Situated in the modern day Outer Banks of North Carolina, Roanoke Island was originally named after the Native American people that inhabited the area. The entire island is only eight miles long and two miles wide. Today, it is home to 6,724 people and the “oldest cultivated grapevine in the world.”
But the island is, perhaps, best known for one of the most pervasive and unusual mysteries in North American history. On July 22, 1587, a group of 115 English colonists arrived to establish a colony on Roanoke Island. But by August 1590, the entire settlement had quietly disappeared without explanation or ceremony. The houses and fortifications were dismantled, and no “trace of the 90 men, 17 women, and 11 children” would ever be found.
The plan had been that if the colonists were forced out of the area (by flood, drought, Native Americans, etc), they would carve a Maltese cross into a tree to signify distress. However, those searching for the colonists would only find the letters C R O carved into a tree. Later, they discovered that the word CROATOAN was carved into a fence post, but the name didn’t exactly clarify the mystery. There was a nearby Croatoan Island (now Hatteras Island); however, no evidence was ever found that the colonists, or their structures, livestock, or belongings, ended up on Croatoan Island.
Later known as The Lost Colony, the disappearance of the Roanoke Island settlement, and more specifically, the colony’s subsequent failure to reemerge within written (or at least verifiable) history, has become a favorite source of speculation for historians and countrymen alike. What happened to the colonists? If they died, where are their bones? Where are their houses and belongings? How did an entire colony effectively disappear?
A Series of Failures
The first English colony in North America was established in by Sir Ralph Lane, an English explorer “of unknown parentage and education,” on Roanoke Island in 1585. The Roanoke Island settlement attempts were organized and chartered by Sir Walter Raleigh. During this expedition, Lane and 107 male settlers were left on Roanoke Island while their fleets returned to England to procure more men and supplies.

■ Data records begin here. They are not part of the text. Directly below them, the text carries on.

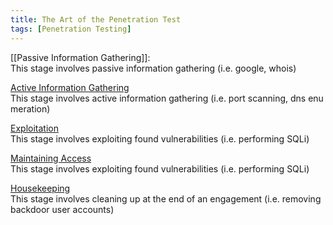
 ```yaml
---
title: The Art of the Penetration Test
tags: [Penetration Testing]
---
```

[[Passive Information Gathering]]: This stage involves passive information gathering (i.e. google, whois)

[Active Information Gathering](https://www.notion.so/Active-Information-Gathering-4efc485f9e3846f6abeefe48d90b89bc)
This stage involves active information gathering (i.e. port scanning, dns enumeration)

[Exploitation](https://www.notion.so/Exploitation-dad24d4caea74ba8965785e7bb3b8290)
This stage involves exploiting found vulnerabilities (i.e. performing SQLi)

[Maintaining Access](https://www.notion.so/Maintaining-Access-c277c223222d43b7ad2dca6b331db06f)
This stage involves exploiting found vulnerabilities (i.e. performing SQLi)

[Housekeeping](https://www.notion.so/Housekeeping-89c5bc264c6540a093d62e967d014cc0)
This stage involves cleaning up at the end of an engagement (i.e. removing backdoor user accounts)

Though the initial Roanoke Island settlement was known for relying heavily upon local Algonquian tribes, the colonists treated the locals with “suspicious harshness” and routinely kidnapped Native American leaders to extort food and information. Ultimately, Lane led an unprovoked, yet brutal, attack on the natives, and consequently, killed off their primary source of food. As a result, the entire colony returned to England with Sir Francis Drake when his fleet stopped to visit Roanoke Island (after attacking a Spanish colony in St. Augustine) in 1586.
Less than a week after the initial colony set sail back to England with Drake, their supply ships arrived with reinforcements to find the entire settlement deserted. Fifteen men stayed behind to protect England’s claim to the town while the ships returned to the motherland to figure out what exactly had transpired. Though Raleigh was angered by the desertion of the colonists, he remained focused on creating a successful North American colony.
One of the original colonists from Lane’s group, John White, was appointed chief governor by Raleigh for the purpose of creating a self-sustaining settlement in the Chesapeake Bay area. White had served as a cartographer and artist during the first expedition to Roanoke Island. By 1587, White was able to convince 113 people to join the expedition, including his wife, his pregnant daughter, and his son-in-law. Raleigh also hired Simon Fernandes, a Portuguese navigator who had served during the first expedition as well, to transport all of the colonists. However, Fernandes, a former pirate, quickly grew impatient with the second expedition. During the voyage, he and his crew desired desperately to return to lucrative privateering as tensions built between Spain and England, and war became imminent.
In July 1587, White’s expedition reached Roanoke Island to collect the fifteen men left behind by the supply ships. However, they found only bones. The men appeared to have been murdered by Native Americans in the area.
Fernandes then refused to allow the colonist to re-board the ship and sail to the Chesapeake Bay as planned. He insisted that summer was almost over and that he would not take the colonists any further. Despite White’s protests against abandoning the colonists on Roanoke Island, Fernandes and his crew conducted what ultimately amounted to a mutiny.
White’s Return To England
On August 8, 1587, shortly after their arrival, the colonists mistakenly attacked a neighboring friendly tribe of Native Americans, further deteriorating relations between the colonists and locals. White detailed in his journal:
“We were deceaved for the savages were our friendes.”
Faced with a harsher environment than that of the Chesapeake Bay, supplies quickly began to dwindle in the Roanoke Island colony. Because of their abrupt change in destination, White was also concerned that supply ships would bypass them completely en route to the Chesapeake Bay. Without the much-needed support from England and tangible supplies, the colonists realized that the encroaching winter would be disastrous.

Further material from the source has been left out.